> Available data:
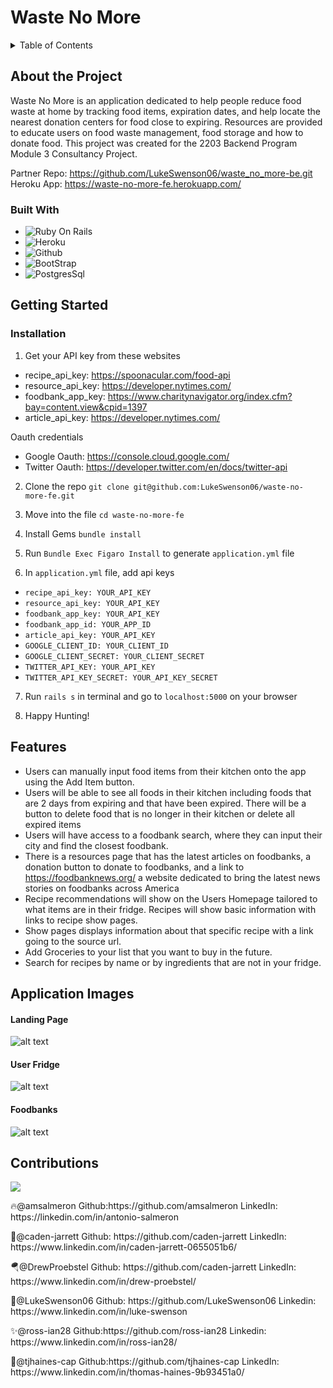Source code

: # Waste No More
<details>
<summary> Table of Contents</summary>
<ol>
<li>About the Project</li>
<ul>
<li> Built With </li>
</ul>
<li> Getting Started </li>
<ul>
<li> Prerequisites </li>
<li> Installation </li>
</ul>
<li> Usage </li>
<li> Features </li>
<li> Application Images </li>
<li> Contributions </li>
</ol>
</details>

## About the Project
 Waste No More is an application dedicated to help people reduce food waste at home by tracking food items, expiration dates, and help locate the nearest donation centers for food close to expiring. Resources are provided to educate users on food waste management, food storage and how to donate food. This project was created for the 2203 Backend Program Module 3 Consultancy Project.  

 Partner Repo: https://github.com/LukeSwenson06/waste_no_more-be.git
 Heroku App: https://waste-no-more-fe.herokuapp.com/

### Built With
- ![Ruby On Rails](https://img.shields.io/badge/Ruby_on_Rails-CC0000?style=for-the-badge&logo=ruby-on-rails&logoColor=white)
- ![Heroku](https://img.shields.io/badge/Heroku-430098?style=for-the-badge&logo=heroku&logoColor=white)
- ![Github](https://img.shields.io/badge/GitHub-100000?style=for-the-badge&logo=github&logoColor=white)
- ![BootStrap](	https://img.shields.io/badge/Bootstrap-563D7C?style=for-the-badge&logo=bootstrap&logoColor=white)
- ![PostgresSql](https://img.shields.io/badge/PostgreSQL-316192?style=for-the-badge&logo=postgresql&logoColor=white)

## Getting Started

### Installation
1. Get your API key from these websites
- recipe_api_key: https://spoonacular.com/food-api
- resource_api_key: https://developer.nytimes.com/
- foodbank_app_key: https://www.charitynavigator.org/index.cfm?bay=content.view&cpid=1397
- article_api_key: https://developer.nytimes.com/

Oauth credentials
- Google Oauth: https://console.cloud.google.com/
- Twitter Oauth: https://developer.twitter.com/en/docs/twitter-api

2. Clone the repo
`git clone git@github.com:LukeSwenson06/waste-no-more-fe.git`

3. Move into the file
`cd waste-no-more-fe`

4. Install Gems
`bundle install`

5. Run `Bundle Exec Figaro Install` to generate `application.yml` file

6. In `application.yml` file, add api keys
- `recipe_api_key: YOUR_API_KEY`
- `resource_api_key: YOUR_API_KEY`
- `foodbank_app_key: YOUR_API_KEY`
- `foodbank_app_id: YOUR_APP_ID`
- `article_api_key: YOUR_API_KEY`
- `GOOGLE_CLIENT_ID: YOUR_CLIENT_ID`
- `GOOGLE_CLIENT_SECRET: YOUR_CLIENT_SECRET`
- `TWITTER_API_KEY: YOUR_API_KEY`
- `TWITTER_API_KEY_SECRET: YOUR_API_KEY_SECRET`

7. Run `rails s` in terminal and go to `localhost:5000` on your browser

8. Happy Hunting!

## Features
- Users can manually input food items from their kitchen onto the app using the Add Item button.
- Users will be able to see all foods in their kitchen including foods that are 2 days from expiring and that have been expired. There will be a button to delete food that is no longer in their kitchen or delete all expired items
- Users will have access to a foodbank search, where they can input their city and find the closest foodbank.
- There is a resources page that has the latest articles on foodbanks, a donation button to donate to foodbanks, and a link to https://foodbanknews.org/ a website dedicated to bring the latest news stories on foodbanks across America
- Recipe recommendations will show on the Users Homepage tailored to what items are in their fridge. Recipes will show basic information with links to recipe show pages.
- Show pages displays information about that specific recipe with a link going to the source url.
- Add Groceries to your list that you want to buy in the future.
- Search for recipes by name or by ingredients that are not in your fridge.

## Application Images
#### Landing Page
![alt text](https://i.ibb.co/2n87F6x/Screen-Shot-2022-08-04-at-6-11-48-PM.png)

#### User Fridge
![alt text](https://i.ibb.co/ZV1wmY0/Screen-Shot-2022-08-04-at-6-12-16-PM.png)

#### Foodbanks
![alt text](https://i.ibb.co/H7kFhS0/Screen-Shot-2022-08-04-at-6-13-02-PM.png)

## Contributions
<a href="https://github.com/LukeSwenson06/waste-no-more-fe/graphs/contributors">
  <img src="https://contrib.rocks/image?repo=LukeSwenson06/waste-no-more-fe" />
</a>
<p>🔥@amsalmeron Github:https://github.com/amsalmeron LinkedIn: https://linkedin.com/in/antonio-salmeron  </p>
<p>🚀@caden-jarrett Github: https://github.com/caden-jarrett LinkedIn: https://www.linkedin.com/in/caden-jarrett-0655051b6/</p>
<p>🪂@DrewProebstel Github: https://github.com/caden-jarrett LinkedIn: https://www.linkedin.com/in/drew-proebstel/ </p>
<p>🎊@LukeSwenson06 Github: https://github.com/LukeSwenson06 Linkedin: https://www.linkedin.com/in/luke-swenson </p>
<p>✨@ross-ian28 Github:https://github.com/ross-ian28 Linkedin: https://www.linkedin.com/in/ross-ian28/ </p>
<p>🎉@tjhaines-cap Github:https://github.com/tjhaines-cap LinkedIn: https://www.linkedin.com/in/thomas-haines-9b93451a0/ </p>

> Directions for this task: Although the entries contain pictures, copy everything else in them exactly.

> Final answer:
Source code

: # Waste No More
<details>
<summary> Table of Contents</summary>
<ol>
<li>About the Project</li>
<ul>
<li> Built With </li>
</ul>
<li> Getting Started </li>
<ul>
<li> Prerequisites </li>
<li> Installation </li>
</ul>
<li> Usage </li>
<li> Features </li>
<li> Application Images </li>
<li> Contributions </li>
</ol>
</details>

## About the Project
 Waste No More is an application dedicated to help people reduce food waste at home by tracking food items, expiration dates, and help locate the nearest donation centers for food close to expiring. Resources are provided to educate users on food waste management, food storage and how to donate food. This project was created for the 2203 Backend Program Module 3 Consultancy Project.  

 Partner Repo: https://github.com/LukeSwenson06/waste_no_more-be.git
 Heroku App: https://waste-no-more-fe.herokuapp.com/

### Built With
- ![Ruby On Rails](https://img.shields.io/badge/Ruby_on_Rails-CC0000?style=for-the-badge&logo=ruby-on-rails&logoColor=white)
- ![Heroku](https://img.shields.io/badge/Heroku-430098?style=for-the-badge&logo=heroku&logoColor=white)
- ![Github](https://img.shields.io/badge/GitHub-100000?style=for-the-badge&logo=github&logoColor=white)
- ![BootStrap](	https://img.shields.io/badge/Bootstrap-563D7C?style=for-the-badge&logo=bootstrap&logoColor=white)
- ![PostgresSql](https://img.shields.io/badge/PostgreSQL-316192?style=for-the-badge&logo=postgresql&logoColor=white)

## Getting Started

### Installation
1. Get your API key from these websites
- recipe_api_key: https://spoonacular.com/food-api
- resource_api_key: https://developer.nytimes.com/
- foodbank_app_key: https://www.charitynavigator.org/index.cfm?bay=content.view&cpid=1397
- article_api_key: https://developer.nytimes.com/

Oauth credentials
- Google Oauth: https://console.cloud.google.com/
- Twitter Oauth: https://developer.twitter.com/en/docs/twitter-api

2. Clone the repo
`git clone git@github.com:LukeSwenson06/waste-no-more-fe.git`

3. Move into the file
`cd waste-no-more-fe`

4. Install Gems
`bundle install`

5. Run `Bundle Exec Figaro Install` to generate `application.yml` file

6. In `application.yml` file, add api keys
- `recipe_api_key: YOUR_API_KEY`
- `resource_api_key: YOUR_API_KEY`
- `foodbank_app_key: YOUR_API_KEY`
- `foodbank_app_id: YOUR_APP_ID`
- `article_api_key: YOUR_API_KEY`
- `GOOGLE_CLIENT_ID: YOUR_CLIENT_ID`
- `GOOGLE_CLIENT_SECRET: YOUR_CLIENT_SECRET`
- `TWITTER_API_KEY: YOUR_API_KEY`
- `TWITTER_API_KEY_SECRET: YOUR_API_KEY_SECRET`

7. Run `rails s` in terminal and go to `localhost:5000` on your browser

8. Happy Hunting!

## Features
- Users can manually input food items from their kitchen onto the app using the Add Item button.
- Users will be able to see all foods in their kitchen including foods that are 2 days from expiring and that have been expired. There will be a button to delete food that is no longer in their kitchen or delete all expired items
- Users will have access to a foodbank search, where they can input their city and find the closest foodbank.
- There is a resources page that has the latest articles on foodbanks, a donation button to donate to foodbanks, and a link to https://foodbanknews.org/ a website dedicated to bring the latest news stories on foodbanks across America
- Recipe recommendations will show on the Users Homepage tailored to what items are in their fridge. Recipes will show basic information with links to recipe show pages.
- Show pages displays information about that specific recipe with a link going to the source url.
- Add Groceries to your list that you want to buy in the future.
- Search for recipes by name or by ingredients that are not in your fridge.

## Application Images
#### Landing Page
![alt text](https://i.ibb.co/2n87F6x/Screen-Shot-2022-08-04-at-6-11-48-PM.png)

#### User Fridge
![alt text](https://i.ibb.co/ZV1wmY0/Screen-Shot-2022-08-04-at-6-12-16-PM.png)

#### Foodbanks
![alt text](https://i.ibb.co/H7kFhS0/Screen-Shot-2022-08-04-at-6-13-02-PM.png)

## Contributions
<a href="https://github.com/LukeSwenson06/waste-no-more-fe/graphs/contributors">
  <img src="https://contrib.rocks/image?repo=LukeSwenson06/waste-no-more-fe" />
</a>
<p>🔥@amsalmeron Github:https://github.com/amsalmeron LinkedIn: https://linkedin.com/in/antonio-salmeron  </p>
<p>🚀@caden-jarrett Github: https://github.com/caden-jarrett LinkedIn: https://www.linkedin.com/in/caden-jarrett-0655051b6/</p>
<p>🪂@DrewProebstel Github: https://github.com/caden-jarrett LinkedIn: https://www.linkedin.com/in/drew-proebstel/ </p>
<p>🎊@LukeSwenson06 Github: https://github.com/LukeSwenson06 Linkedin: https://www.linkedin.com/in/luke-swenson </p>
<p>✨@ross-ian28 Github:https://github.com/ross-ian28 Linkedin: https://www.linkedin.com/in/ross-ian28/ </p>
<p>🎉@tjhaines-cap Github:https://github.com/tjhaines-cap LinkedIn: https://www.linkedin.com/in/thomas-haines-9b93451a0/ </p>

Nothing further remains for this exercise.